I find most examples in doc of MaximalBy can be replaced by TakeLargestBy, and the result is the same.

MaximalBy[{e1,e2,e3},f] == TakeLargestBy[{e1,e2,e3},f,1]

MaximalBy[{e1,e2,e3},f,n] == TakeLargestBy[{e1,e2,e3},f,n]

MaximalBy[f] == TakeLargestBy[f,1]


Just in this case they have difference,TakeLargestBy will drop Null,None,Indeterminate,Missing. And the order of element returned by these two functions is not the same.

So what the purpose of design these two functions,it looks do the same thing.

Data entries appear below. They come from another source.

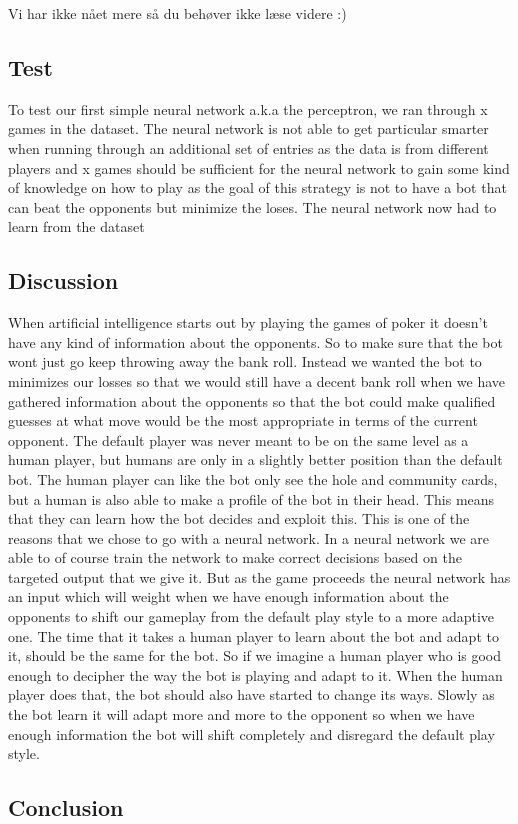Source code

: 

Vi har ikke nået mere så du behøver ikke læse videre :)

\subsection{Test}
To test our first simple neural network a.k.a the perceptron, we ran through x games in the dataset. The neural network is not able to get particular smarter when running through an additional set of entries as the data is from different players and x games should be sufficient for the neural network to gain some kind of knowledge on how to play as the goal of this strategy is not to have a bot that can beat the opponents but minimize the loses.
The neural network now had to learn from the dataset 

\subsection{Discussion}
When artificial intelligence starts out by playing the games of poker it doesn't have any kind of information about the opponents. So to make sure that the bot wont just go keep throwing away the bank roll. Instead we wanted the bot to minimizes our losses so that we would still have a decent bank roll when we have gathered information about the opponents so that the bot could make qualified guesses at what move would be the most appropriate in terms of the current opponent. The default player was never meant to be on the same level as a human player, but humans are only in a slightly better position than the default bot. The human player can like the bot only see the hole and community cards, but a human is also able to make a profile of the bot in their head. This means that they can learn how the bot decides and exploit this. 
This is one of the reasons that we chose to go with a neural network. In a neural network we are able to of course train the network to make correct decisions based on the targeted output that we give it.
But as the game proceeds the neural network has an input which will weight when we have enough information about the opponents to shift our gameplay from the default play style to a more adaptive one.
The time that it takes a human player to learn about the bot and adapt to it, should be the same for the bot. So if we imagine a human player who is good enough to decipher the way the bot is playing and adapt to it. When the human player does that, the bot should also have started to change its ways. Slowly as the bot learn it will adapt more and more to the opponent so when we have enough information the bot will shift completely and disregard the default play style.
\subsection{Conclusion}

• Because they don't "do the same thing". Have you read the documentation at all? Try, e.g., TakeLargestBy[s, #^2 &, 5] and MaximalBy[s, #^2 &, 5] with s={-7, -10, 7, -8, 6} – ciao Dec 15 '17 at 5:21
• TakeLargestBy sorts the e_i by numerical magnitude. MaximalBy return the maximal e_i are returned in the order they appear in the input. – partida Dec 15 '17 at 5:26

I know of two differences between MaximalBy and TakeLargestBy -- there may more I am not aware of.

1. MaximalBy[data, f, n] is equivalent to Take[SortBy[data, OrderedQ /* f], -n] while TakeLargestBy[data, f, n] is equivalent to Take[SortBy[data, N /* f], -n]

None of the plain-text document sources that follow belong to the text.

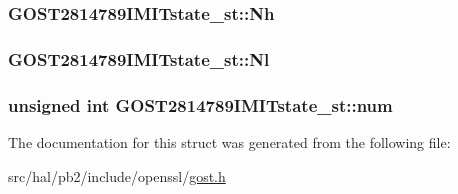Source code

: \subsubsection[{\texorpdfstring{Nh}{Nh}}]{ G\+O\+S\+T2814789\+I\+M\+I\+Tstate\+\_\+st\+::\+Nh}\hypertarget{struct_g_o_s_t2814789_i_m_i_tstate__st_add0b3a60c8a27d2a9b8836495860fdf1}{}\label{struct_g_o_s_t2814789_i_m_i_tstate__st_add0b3a60c8a27d2a9b8836495860fdf1}
\subsubsection[{\texorpdfstring{Nl}{Nl}}]{ G\+O\+S\+T2814789\+I\+M\+I\+Tstate\+\_\+st\+::\+Nl}\hypertarget{struct_g_o_s_t2814789_i_m_i_tstate__st_ad36394135c21dfe25d7173c0849490d1}{}\label{struct_g_o_s_t2814789_i_m_i_tstate__st_ad36394135c21dfe25d7173c0849490d1}
\subsubsection[{\texorpdfstring{num}{num}}]{\setlength{\rightskip}{0pt plus 5cm}unsigned int G\+O\+S\+T2814789\+I\+M\+I\+Tstate\+\_\+st\+::num}\hypertarget{struct_g_o_s_t2814789_i_m_i_tstate__st_aa8f628382ebf8fab9ba584a8e6355b29}{}\label{struct_g_o_s_t2814789_i_m_i_tstate__st_aa8f628382ebf8fab9ba584a8e6355b29}


The documentation for this struct was generated from the following file\+:\begin{DoxyCompactItemize}
\item 
src/hal/pb2/include/openssl/\hyperlink{gost_8h}{gost.\+h}\end{DoxyCompactItemize}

2. The argument n is optional in MaximalBy[data, f, n] and defaults to 1 while it is required in TakeLargestBy[data, f, n]

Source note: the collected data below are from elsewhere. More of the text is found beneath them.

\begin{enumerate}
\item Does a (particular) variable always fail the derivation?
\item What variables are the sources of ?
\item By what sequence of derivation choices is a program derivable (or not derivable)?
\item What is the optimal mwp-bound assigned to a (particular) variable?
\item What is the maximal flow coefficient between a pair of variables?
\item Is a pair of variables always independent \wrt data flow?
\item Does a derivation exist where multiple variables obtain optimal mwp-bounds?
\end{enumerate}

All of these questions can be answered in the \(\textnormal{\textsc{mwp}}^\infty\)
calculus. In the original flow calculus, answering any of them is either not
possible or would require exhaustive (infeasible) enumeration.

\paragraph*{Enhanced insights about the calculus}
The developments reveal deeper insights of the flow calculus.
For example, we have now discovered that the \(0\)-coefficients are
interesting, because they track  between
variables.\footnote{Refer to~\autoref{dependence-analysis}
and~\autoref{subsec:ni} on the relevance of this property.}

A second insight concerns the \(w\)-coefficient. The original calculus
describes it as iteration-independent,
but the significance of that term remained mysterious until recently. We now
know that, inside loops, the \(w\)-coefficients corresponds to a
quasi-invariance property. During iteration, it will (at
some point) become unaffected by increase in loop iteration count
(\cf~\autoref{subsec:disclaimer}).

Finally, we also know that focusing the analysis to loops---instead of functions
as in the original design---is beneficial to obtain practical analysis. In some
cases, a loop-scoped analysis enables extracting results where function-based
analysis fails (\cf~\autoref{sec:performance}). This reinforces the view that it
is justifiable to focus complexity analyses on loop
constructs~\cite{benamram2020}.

The first difference will not matter if all the elements in list satisfy NumberQ, but may give unexpected results from MaximalBy when one or more elements only satisfy the weaker predicate NumericQ. For example (taken from section Possible Issues of in the article ref/MaximalBy,

data = {BesselJ[0, 1], BesselJ[1, 1]};
N @ data


{0.765198, 0.440051}

MaximalBy[data, Identity, 1]


{BesselJ[1, 1]} (* which is smaller thanBesselJ[0, 1] *)

However, TakeLargestBy gets it right.